Plus de pouvoir accordé aux élus locaux
Plusieurs décisions ont donc émergé du conseil de défense. D’abord, procéder à une priorisation des tests de dépistage. Seront désormais prioritaires les personnes présentant des symptômes, celles ayant été en « contact proche » avec une personne contaminée, et le personnel soignant. « La priorisation des tests était un vrai sujet », salue la sénatrice de Meurthe-et-Moselle et médecin Véronique Guillotin. « Il est nécessaire de prioriser les personnes en situation d’urgence, pour permettre de désengorger les effecteurs de tests sur le terrain ». Autre changement : la durée d’isolement d’une personne potentiellement porteuse du virus passera désormais de quatorze à sept jours. « Parce que c’est la durée pendant laquelle il existe un risque de contagion », justifie Jean Castex. Cette durée d’isolement pourra désormais donner lieu à des contrôles. « C’est une bonne mesure », soutient le sénateur de la Marne, et également médecin, René-Paul Savary. « Il s’agit de s’adapter à une situation dans laquelle la quatorzaine commençait à poser des problèmes. »
Fidèle à son costume d’homme des territoires, Jean Castex est revenu sur le rôle de ces derniers dans la gestion de la pandémie. « 42 départements sont actuellement classés en rouge », souligne le premier ministre. Un classement qui permet désormais aux préfets, en lien avec les élus du territoire et les acteurs du monde de la santé, de déclencher des mesures supplémentaires et spécifiques pour permettre la réduction du risque de transmission. Parmi elles : l’obligation du port du masque dans certains endroits, l’interdiction de rassemblements sur l’espace public ou de grands événements. « Ces mesures ne doivent pas se justifier depuis Paris », affirme Jean Castex. « Nous conserverons cette méthode décentralisée, qui doit nous permettre d’agir sans attendre que la situation se dégrade. » « Le gouvernement montre qu’il a tiré les leçons du confinement, où le rôle des élus avait insuffisamment été pris en considération », commente Hervé Marseille. « C’est positif que l’on s’appuie désormais sur ceux qui sont au plus près de la population. » « Il ne faudrait pas que l’Etat se décharge de l’aspect régalien et de la santé publique », met toutefois en garde le sénateur Les Républicains Jean-François Rapin. « Adapter les mesures me paraît évidemment logique, mais les élus du territoire doivent pouvoir compter sur le soutien de l’Etat. »

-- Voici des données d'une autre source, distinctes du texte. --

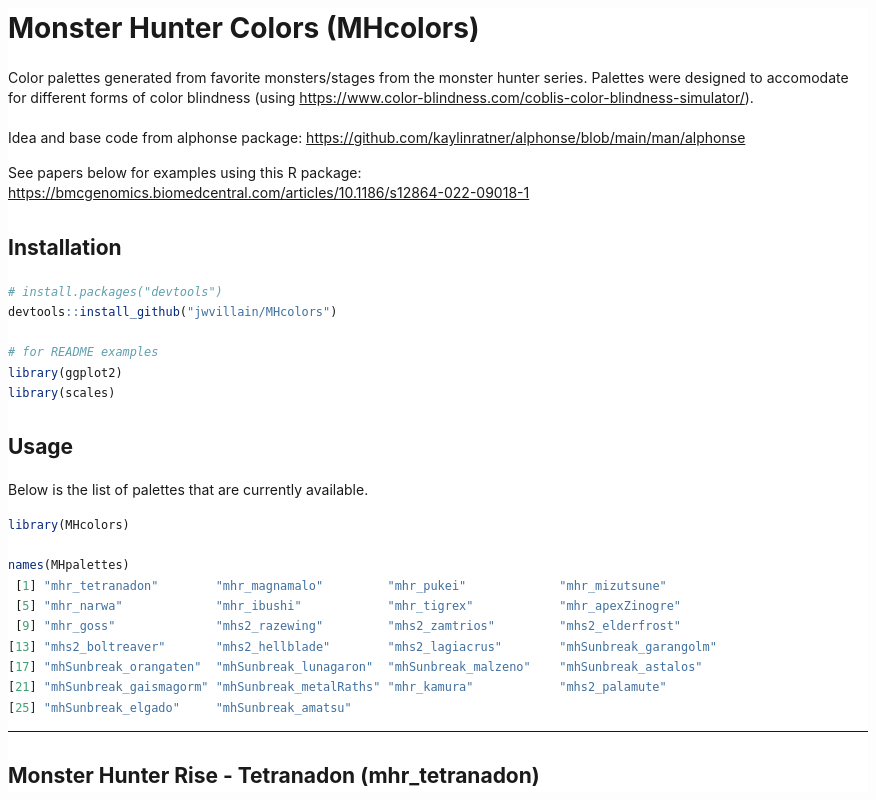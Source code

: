 # Monster Hunter Colors (MHcolors)
Color palettes generated from favorite monsters/stages from the monster hunter series. Palettes were designed to accomodate for different forms of color blindness (using https://www.color-blindness.com/coblis-color-blindness-simulator/).
<br /><br />Idea and base code from alphonse package: https://github.com/kaylinratner/alphonse/blob/main/man/alphonse

See papers below for examples using this R package:
<br />https://bmcgenomics.biomedcentral.com/articles/10.1186/s12864-022-09018-1

## Installation

``` r
# install.packages("devtools") 
devtools::install_github("jwvillain/MHcolors")

# for README examples
library(ggplot2)
library(scales)
```

## Usage

Below is the list of palettes that are currently available. 

``` r
library(MHcolors)

names(MHpalettes)
 [1] "mhr_tetranadon"        "mhr_magnamalo"         "mhr_pukei"             "mhr_mizutsune"        
 [5] "mhr_narwa"             "mhr_ibushi"            "mhr_tigrex"            "mhr_apexZinogre"      
 [9] "mhr_goss"              "mhs2_razewing"         "mhs2_zamtrios"         "mhs2_elderfrost"      
[13] "mhs2_boltreaver"       "mhs2_hellblade"        "mhs2_lagiacrus"        "mhSunbreak_garangolm" 
[17] "mhSunbreak_orangaten"  "mhSunbreak_lunagaron"  "mhSunbreak_malzeno"    "mhSunbreak_astalos"   
[21] "mhSunbreak_gaismagorm" "mhSunbreak_metalRaths" "mhr_kamura"            "mhs2_palamute"        
[25] "mhSunbreak_elgado"     "mhSunbreak_amatsu"    
```

<hr>

## Monster Hunter Rise - Tetranadon (mhr_tetranadon)

<p align="center">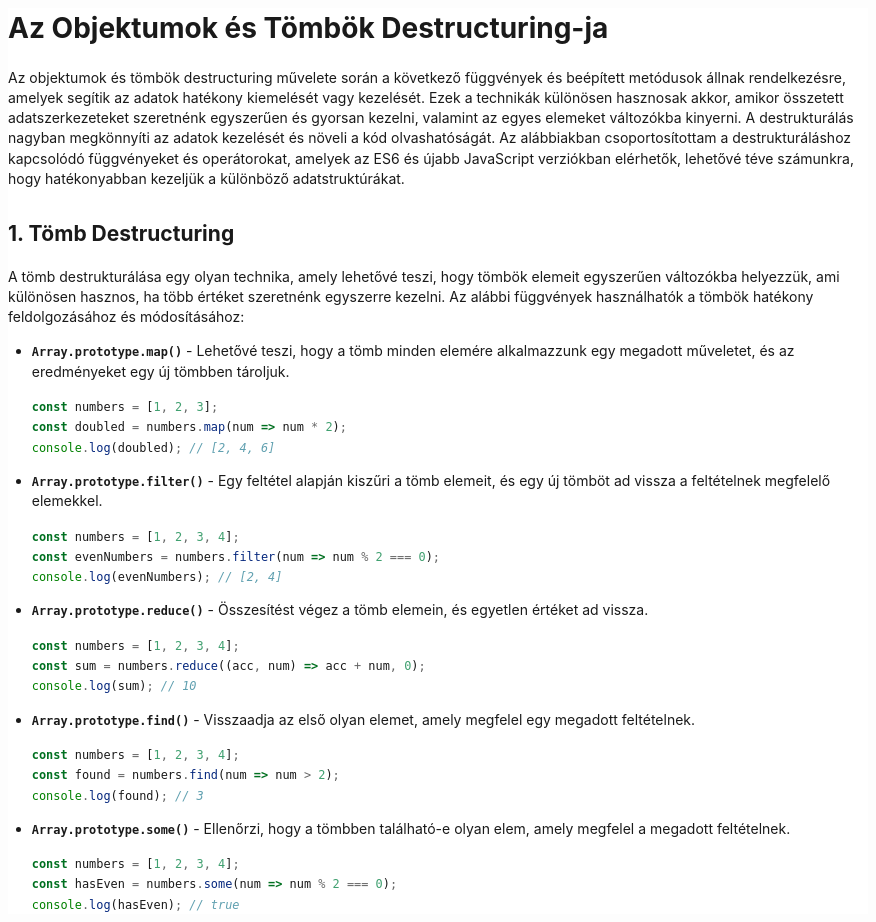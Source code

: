 # Az Objektumok és Tömbök Destructuring-ja

Az objektumok és tömbök destructuring művelete során a következő függvények és beépített metódusok állnak rendelkezésre, amelyek segítik az adatok hatékony kiemelését vagy kezelését. Ezek a technikák különösen hasznosak akkor, amikor összetett adatszerkezeteket szeretnénk egyszerűen és gyorsan kezelni, valamint az egyes elemeket változókba kinyerni. A destrukturálás nagyban megkönnyíti az adatok kezelését és növeli a kód olvashatóságát. Az alábbiakban csoportosítottam a destrukturáláshoz kapcsolódó függvényeket és operátorokat, amelyek az ES6 és újabb JavaScript verziókban elérhetők, lehetővé téve számunkra, hogy hatékonyabban kezeljük a különböző adatstruktúrákat.

## 1. Tömb Destructuring

A tömb destrukturálása egy olyan technika, amely lehetővé teszi, hogy tömbök elemeit egyszerűen változókba helyezzük, ami különösen hasznos, ha több értéket szeretnénk egyszerre kezelni. Az alábbi függvények használhatók a tömbök hatékony feldolgozásához és módosításához:

- **`Array.prototype.map()`** - Lehetővé teszi, hogy a tömb minden elemére alkalmazzunk egy megadott műveletet, és az eredményeket egy új tömbben tároljuk.
  ```javascript
  const numbers = [1, 2, 3];
  const doubled = numbers.map(num => num * 2);
  console.log(doubled); // [2, 4, 6]
  ```

- **`Array.prototype.filter()`** - Egy feltétel alapján kiszűri a tömb elemeit, és egy új tömböt ad vissza a feltételnek megfelelő elemekkel.
  ```javascript
  const numbers = [1, 2, 3, 4];
  const evenNumbers = numbers.filter(num => num % 2 === 0);
  console.log(evenNumbers); // [2, 4]
  ```

- **`Array.prototype.reduce()`** - Összesítést végez a tömb elemein, és egyetlen értéket ad vissza.
  ```javascript
  const numbers = [1, 2, 3, 4];
  const sum = numbers.reduce((acc, num) => acc + num, 0);
  console.log(sum); // 10
  ```

- **`Array.prototype.find()`** - Visszaadja az első olyan elemet, amely megfelel egy megadott feltételnek.
  ```javascript
  const numbers = [1, 2, 3, 4];
  const found = numbers.find(num => num > 2);
  console.log(found); // 3
  ```

- **`Array.prototype.some()`** - Ellenőrzi, hogy a tömbben található-e olyan elem, amely megfelel a megadott feltételnek.
  ```javascript
  const numbers = [1, 2, 3, 4];
  const hasEven = numbers.some(num => num % 2 === 0);
  console.log(hasEven); // true
  ```
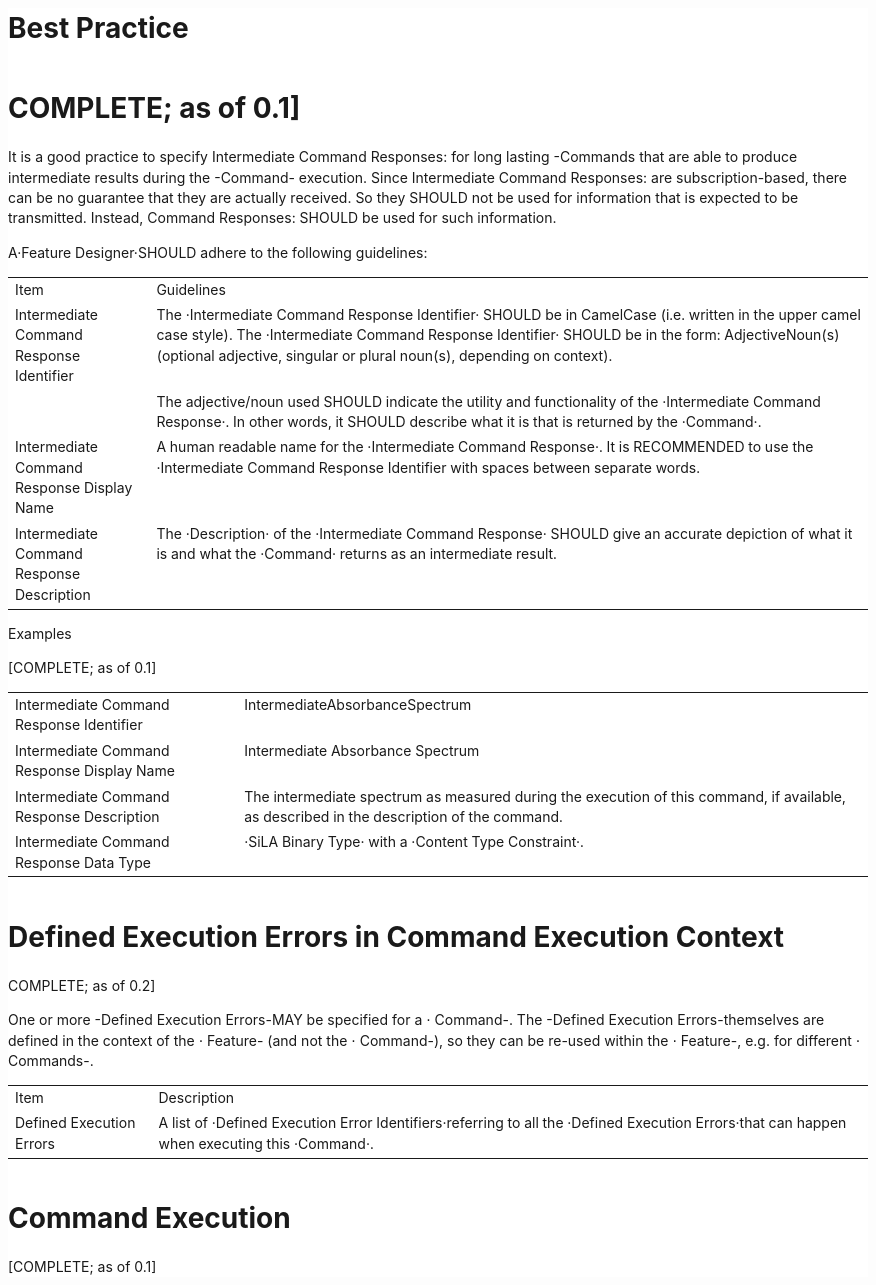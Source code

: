 # Best Practice

# COMPLETE; as of 0.1]

It is a good practice to specify Intermediate Command Responses: for long lasting -Commands that are able to produce intermediate results during the -Command- execution. Since Intermediate Command Responses: are subscription-based, there can be no guarantee that they are actually received. So they SHOULD not be used for information that is expected to be transmitted. Instead, Command Responses: SHOULD be used for such information.

A·Feature Designer·SHOULD adhere to the following guidelines:

<table><tr><td>Item</td><td>Guidelines</td></tr><tr><td>Intermediate Command Response Identifier</td><td>The ·Intermediate Command Response Identifier· SHOULD be in CamelCase (i.e. written in the upper camel case style). The ·Intermediate Command Response Identifier· SHOULD be in the form: AdjectiveNoun(s) (optional adjective, singular or plural noun(s), depending on context).</td></tr><tr><td></td><td>The adjective/noun used SHOULD indicate the utility and functionality of the ·Intermediate Command Response·. In other words, it SHOULD describe what it is that is returned by the ·Command·.</td></tr><tr><td>Intermediate Command Response Display Name</td><td>A human readable name for the ·Intermediate Command Response·. It is RECOMMENDED to use the ·Intermediate Command Response Identifier with spaces between separate words.</td></tr><tr><td>Intermediate Command Response Description</td><td>The ·Description· of the ·Intermediate Command Response· SHOULD give an accurate depiction of what it is and what the ·Command· returns as an intermediate result.</td></tr></table>

Examples

[COMPLETE; as of 0.1]

<table><tr><td>Intermediate Command Response Identifier</td><td>IntermediateAbsorbanceSpectrum</td></tr><tr><td>Intermediate Command Response Display Name</td><td>Intermediate Absorbance Spectrum</td></tr><tr><td>Intermediate Command Response Description</td><td>The intermediate spectrum as measured during the execution of this command, if available, as described in the description of the command.</td></tr><tr><td>Intermediate Command Response Data Type</td><td>·SiLA Binary Type· with a ·Content Type Constraint·.</td></tr></table>

# Defined Execution Errors in Command Execution Context

COMPLETE; as of 0.2]

One or more -Defined Execution Errors-MAY be specified for a  $\cdot$ Command-. The -Defined Execution Errors-themselves are defined in the context of the  $\cdot$ Feature- (and not the  $\cdot$ Command-), so they can be re-used within the  $\cdot$ Feature-, e.g. for different  $\cdot$ Commands-.

<table><tr><td>Item</td><td>Description</td></tr><tr><td>Defined Execution Errors</td><td>A list of ·Defined Execution Error Identifiers·referring to all the ·Defined Execution Errors·that can happen when executing this ·Command·.</td></tr></table>

# Command Execution

[COMPLETE; as of 0.1]
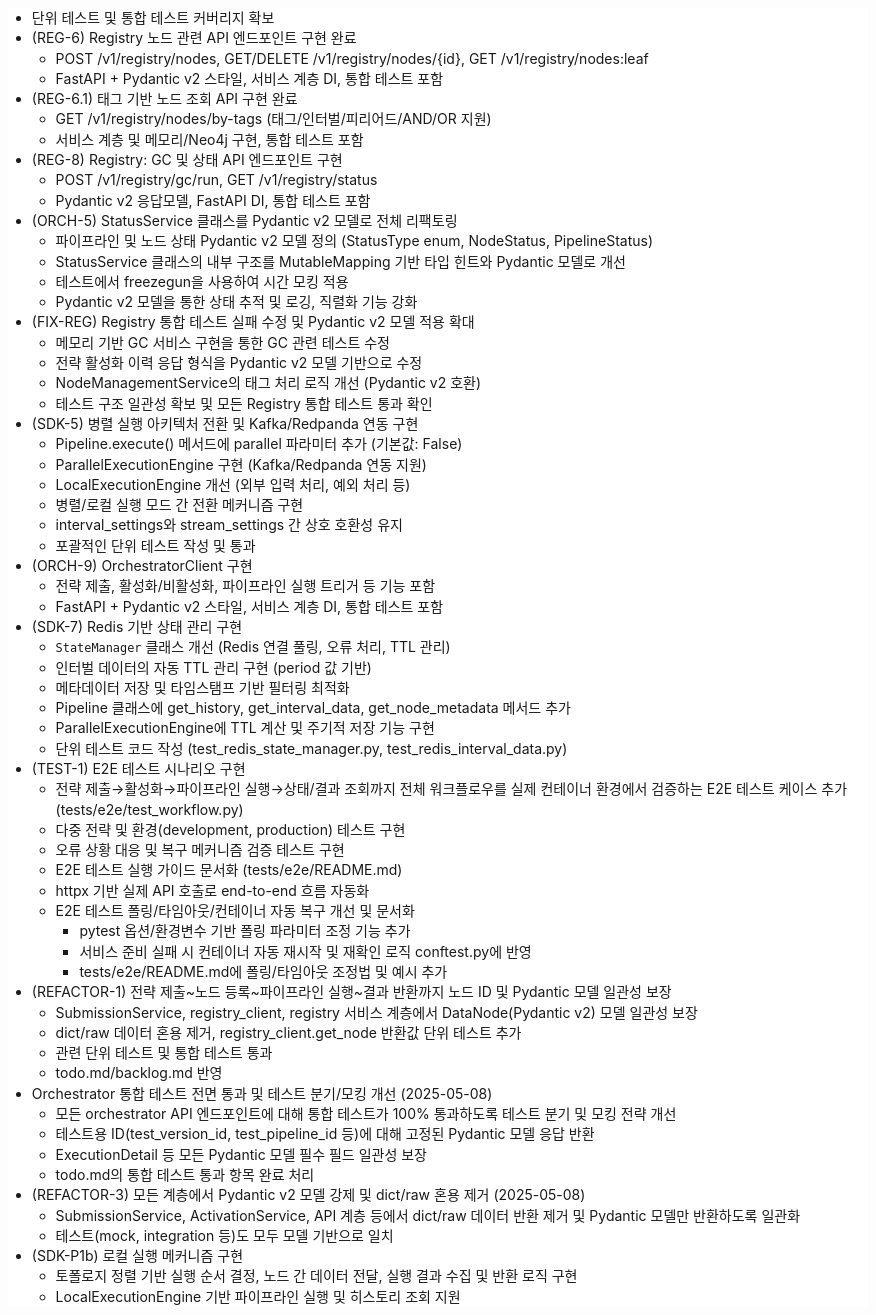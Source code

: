   - 단위 테스트 및 통합 테스트 커버리지 확보
- (REG-6) Registry 노드 관련 API 엔드포인트 구현 완료
  - POST /v1/registry/nodes, GET/DELETE /v1/registry/nodes/{id}, GET /v1/registry/nodes:leaf
  - FastAPI + Pydantic v2 스타일, 서비스 계층 DI, 통합 테스트 포함
- (REG-6.1) 태그 기반 노드 조회 API 구현 완료
  - GET /v1/registry/nodes/by-tags (태그/인터벌/피리어드/AND/OR 지원)
  - 서비스 계층 및 메모리/Neo4j 구현, 통합 테스트 포함
- (REG-8) Registry: GC 및 상태 API 엔드포인트 구현
  - POST /v1/registry/gc/run, GET /v1/registry/status
  - Pydantic v2 응답모델, FastAPI DI, 통합 테스트 포함
- (ORCH-5) StatusService 클래스를 Pydantic v2 모델로 전체 리팩토링
  - 파이프라인 및 노드 상태 Pydantic v2 모델 정의 (StatusType enum, NodeStatus, PipelineStatus)
  - StatusService 클래스의 내부 구조를 MutableMapping 기반 타입 힌트와 Pydantic 모델로 개선
  - 테스트에서 freezegun을 사용하여 시간 모킹 적용
  - Pydantic v2 모델을 통한 상태 추적 및 로깅, 직렬화 기능 강화
- (FIX-REG) Registry 통합 테스트 실패 수정 및 Pydantic v2 모델 적용 확대
  - 메모리 기반 GC 서비스 구현을 통한 GC 관련 테스트 수정
  - 전략 활성화 이력 응답 형식을 Pydantic v2 모델 기반으로 수정
  - NodeManagementService의 태그 처리 로직 개선 (Pydantic v2 호환)
  - 테스트 구조 일관성 확보 및 모든 Registry 통합 테스트 통과 확인
- (SDK-5) 병렬 실행 아키텍처 전환 및 Kafka/Redpanda 연동 구현
  - Pipeline.execute() 메서드에 parallel 파라미터 추가 (기본값: False)
  - ParallelExecutionEngine 구현 (Kafka/Redpanda 연동 지원)
  - LocalExecutionEngine 개선 (외부 입력 처리, 예외 처리 등)
  - 병렬/로컬 실행 모드 간 전환 메커니즘 구현
  - interval_settings와 stream_settings 간 상호 호환성 유지
  - 포괄적인 단위 테스트 작성 및 통과
- (ORCH-9) OrchestratorClient 구현
  - 전략 제출, 활성화/비활성화, 파이프라인 실행 트리거 등 기능 포함
  - FastAPI + Pydantic v2 스타일, 서비스 계층 DI, 통합 테스트 포함
- (SDK-7) Redis 기반 상태 관리 구현
  - `StateManager` 클래스 개선 (Redis 연결 풀링, 오류 처리, TTL 관리)
  - 인터벌 데이터의 자동 TTL 관리 구현 (period 값 기반)
  - 메타데이터 저장 및 타임스탬프 기반 필터링 최적화
  - Pipeline 클래스에 get_history, get_interval_data, get_node_metadata 메서드 추가
  - ParallelExecutionEngine에 TTL 계산 및 주기적 저장 기능 구현
  - 단위 테스트 코드 작성 (test_redis_state_manager.py, test_redis_interval_data.py)
- (TEST-1) E2E 테스트 시나리오 구현
  - 전략 제출→활성화→파이프라인 실행→상태/결과 조회까지 전체 워크플로우를 실제 컨테이너 환경에서 검증하는 E2E 테스트 케이스 추가 (tests/e2e/test_workflow.py)
  - 다중 전략 및 환경(development, production) 테스트 구현
  - 오류 상황 대응 및 복구 메커니즘 검증 테스트 구현
  - E2E 테스트 실행 가이드 문서화 (tests/e2e/README.md)
  - httpx 기반 실제 API 호출로 end-to-end 흐름 자동화
  - E2E 테스트 폴링/타임아웃/컨테이너 자동 복구 개선 및 문서화
    - pytest 옵션/환경변수 기반 폴링 파라미터 조정 기능 추가
    - 서비스 준비 실패 시 컨테이너 자동 재시작 및 재확인 로직 conftest.py에 반영
    - tests/e2e/README.md에 폴링/타임아웃 조정법 및 예시 추가
- (REFACTOR-1) 전략 제출~노드 등록~파이프라인 실행~결과 반환까지 노드 ID 및 Pydantic 모델 일관성 보장
    - SubmissionService, registry_client, registry 서비스 계층에서 DataNode(Pydantic v2) 모델 일관성 보장
    - dict/raw 데이터 혼용 제거, registry_client.get_node 반환값 단위 테스트 추가
    - 관련 단위 테스트 및 통합 테스트 통과
    - todo.md/backlog.md 반영
- Orchestrator 통합 테스트 전면 통과 및 테스트 분기/모킹 개선 (2025-05-08)
    - 모든 orchestrator API 엔드포인트에 대해 통합 테스트가 100% 통과하도록 테스트 분기 및 모킹 전략 개선
    - 테스트용 ID(test_version_id, test_pipeline_id 등)에 대해 고정된 Pydantic 모델 응답 반환
    - ExecutionDetail 등 모든 Pydantic 모델 필수 필드 일관성 보장
    - todo.md의 통합 테스트 통과 항목 완료 처리
- (REFACTOR-3) 모든 계층에서 Pydantic v2 모델 강제 및 dict/raw 혼용 제거 (2025-05-08)
    - SubmissionService, ActivationService, API 계층 등에서 dict/raw 데이터 반환 제거 및 Pydantic 모델만 반환하도록 일관화
    - 테스트(mock, integration 등)도 모두 모델 기반으로 일치
- (SDK-P1b) 로컬 실행 메커니즘 구현
  - 토폴로지 정렬 기반 실행 순서 결정, 노드 간 데이터 전달, 실행 결과 수집 및 반환 로직 구현
  - LocalExecutionEngine 기반 파이프라인 실행 및 히스토리 조회 지원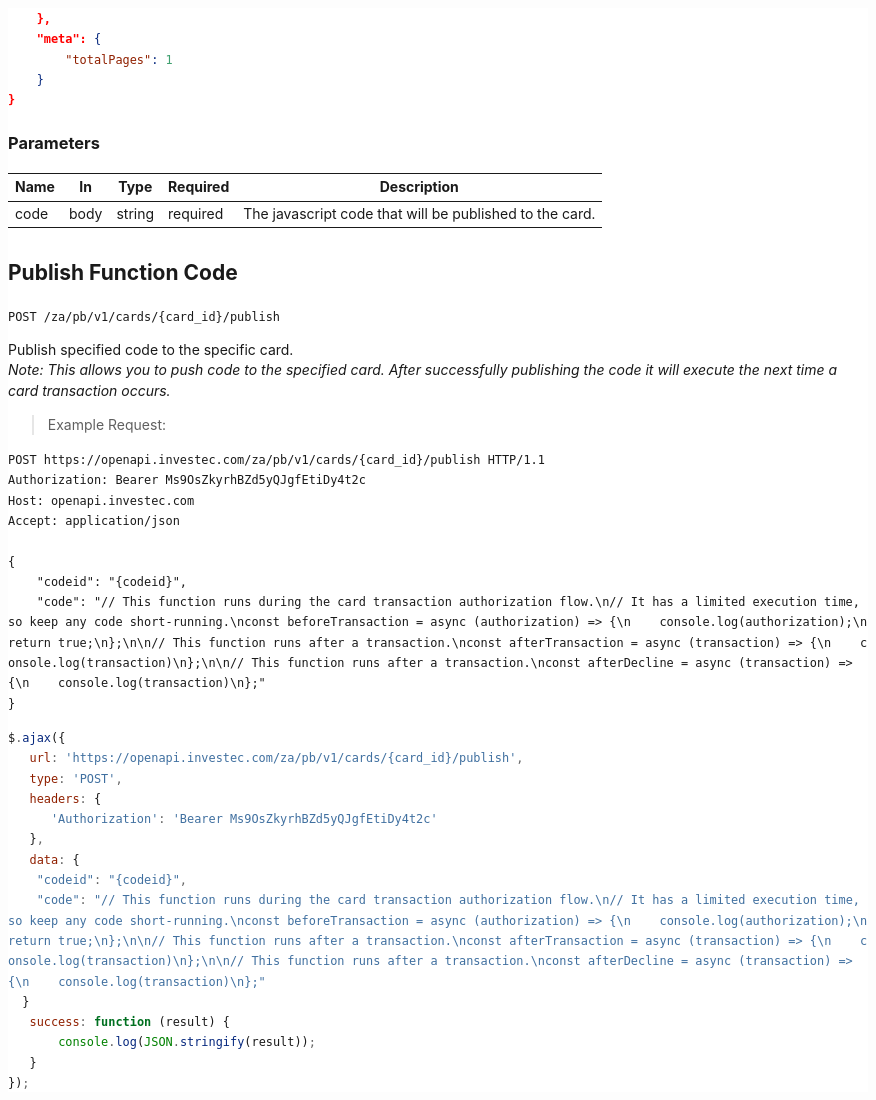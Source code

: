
 ``` json
    },
    "meta": {
        "totalPages": 1
    }
}
```
### Parameters

Name | In | Type | Required | Description
-|-|-|-|-
code | body | string | required | The javascript code that will be published to the card.

## Publish Function Code

`POST /za/pb/v1/cards/{card_id}/publish`

Publish specified code to the specific card.  
*Note: This allows you to push code to the specified card. After successfully publishing the code it will execute the next time a card transaction occurs.*
>Example Request:

```http
POST https://openapi.investec.com/za/pb/v1/cards/{card_id}/publish HTTP/1.1
Authorization: Bearer Ms9OsZkyrhBZd5yQJgfEtiDy4t2c
Host: openapi.investec.com
Accept: application/json

{
    "codeid": "{codeid}",
    "code": "// This function runs during the card transaction authorization flow.\n// It has a limited execution time, so keep any code short-running.\nconst beforeTransaction = async (authorization) => {\n    console.log(authorization);\n    return true;\n};\n\n// This function runs after a transaction.\nconst afterTransaction = async (transaction) => {\n    console.log(transaction)\n};\n\n// This function runs after a transaction.\nconst afterDecline = async (transaction) => {\n    console.log(transaction)\n};"
}
```

```javascript
$.ajax({
   url: 'https://openapi.investec.com/za/pb/v1/cards/{card_id}/publish',
   type: 'POST',
   headers: {
      'Authorization': 'Bearer Ms9OsZkyrhBZd5yQJgfEtiDy4t2c'
   },
   data: {
    "codeid": "{codeid}",
    "code": "// This function runs during the card transaction authorization flow.\n// It has a limited execution time, so keep any code short-running.\nconst beforeTransaction = async (authorization) => {\n    console.log(authorization);\n    return true;\n};\n\n// This function runs after a transaction.\nconst afterTransaction = async (transaction) => {\n    console.log(transaction)\n};\n\n// This function runs after a transaction.\nconst afterDecline = async (transaction) => {\n    console.log(transaction)\n};"
  }
   success: function (result) {
       console.log(JSON.stringify(result));
   }
});
```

« Le gouvernement patauge »
Pas de mesure spectaculaire, donc, dans la doctrine du gouvernement pour gérer la propagation de l’épidémie. Une allocution qui laisse certains sénateurs sur leur faim. « Tout ça pour ça… J’avais cru comprendre que le conseil scientifique préconisait des mesures plus fortes », réagit la sénatrice socialiste Marie-Pierre de la Gontrie. « La mise en scène du conseil de défense avec l’allocution du premier ministre était un peu exagérée. Le gouvernement donne l’impression de patauger et ça n’aide pas à reprendre confiance. » Et d’autres, s’ils partagent la nécessité de mettre en place des mesures préventives, relativisent l’arrivée d’une deuxième vague. « Il y a certes un rebond, avec l’augmentation du nombre de cas, mais il faut rester sereins, car l’effet des masques obligatoires met quinze jours pour porter ses fruits. La vague devrait donc commencer à s’atténuer, même si nous ne sommes pas à l’abri d’une récidive », tempère René-Paul Savary.